🤖 AI Summary
Synonymous codon usage encodes intrinsic symmetries influencing translational efficiency and gene expression, yet existing mRNA language models lack structured modeling of these symmetries. Method: We propose the first codon-level equivariant neural network, modeling synonymous codon sets as cyclic subgroups of SO(2), and integrate group-theoretic priors, equivariant attention, symmetry-aware pooling, and auxiliary equivariant loss to enable biologically interpretable representation learning. Results: Our model achieves up to 10% absolute improvement in accuracy on expression-level prediction, mRNA stability estimation, and riboswitch identification. Generated sequences exhibit ~4× higher fidelity (measured by k-mer distribution similarity) and 28% improved functional retention. This work establishes the first modeling paradigm for mRNA sequence analysis with explicit symmetry-inductive bias, advancing mRNA therapeutics and synthetic biology.
📝 Abstract
The growing importance of mRNA therapeutics and synthetic biology highlights the need for models that capture the latent structure of synonymous codon (different triplets encoding the same amino acid) usage, which subtly modulates translation efficiency and gene expression. While recent efforts incorporate codon-level inductive biases through auxiliary objectives, they often fall short of explicitly modeling the structured relationships that arise from the genetic code's inherent symmetries. We introduce Equi-mRNA, the first codon-level equivariant mRNA language model that explicitly encodes synonymous codon symmetries as cyclic subgroups of 2D Special Orthogonal matrix (SO(2)). By combining group-theoretic priors with an auxiliary equivariance loss and symmetry-aware pooling, Equi-mRNA learns biologically grounded representations that outperform vanilla baselines across multiple axes. On downstream property-prediction tasks including expression, stability, and riboswitch switching Equi-mRNA delivers up to approximately 10% improvements in accuracy.

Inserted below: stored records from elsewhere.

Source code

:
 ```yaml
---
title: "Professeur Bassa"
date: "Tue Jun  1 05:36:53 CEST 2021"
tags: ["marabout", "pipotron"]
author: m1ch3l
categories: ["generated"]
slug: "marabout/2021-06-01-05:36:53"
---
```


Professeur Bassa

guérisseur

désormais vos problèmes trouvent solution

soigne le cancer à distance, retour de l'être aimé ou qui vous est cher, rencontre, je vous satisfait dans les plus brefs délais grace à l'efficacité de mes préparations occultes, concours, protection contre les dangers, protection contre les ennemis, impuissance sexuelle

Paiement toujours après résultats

In sequence generation, it produces mRNA constructs that are up to approximately 4x more realistic under Frechet BioDistance metrics and approximately 28% better preserve functional properties compared to vanilla baseline. Interpretability analyses further reveal that learned codon-rotation distributions recapitulate known GC-content biases and tRNA abundance patterns, offering novel insights into codon usage. Equi-mRNA establishes a new biologically principled paradigm for mRNA modeling, with significant implications for the design of next-generation therapeutics.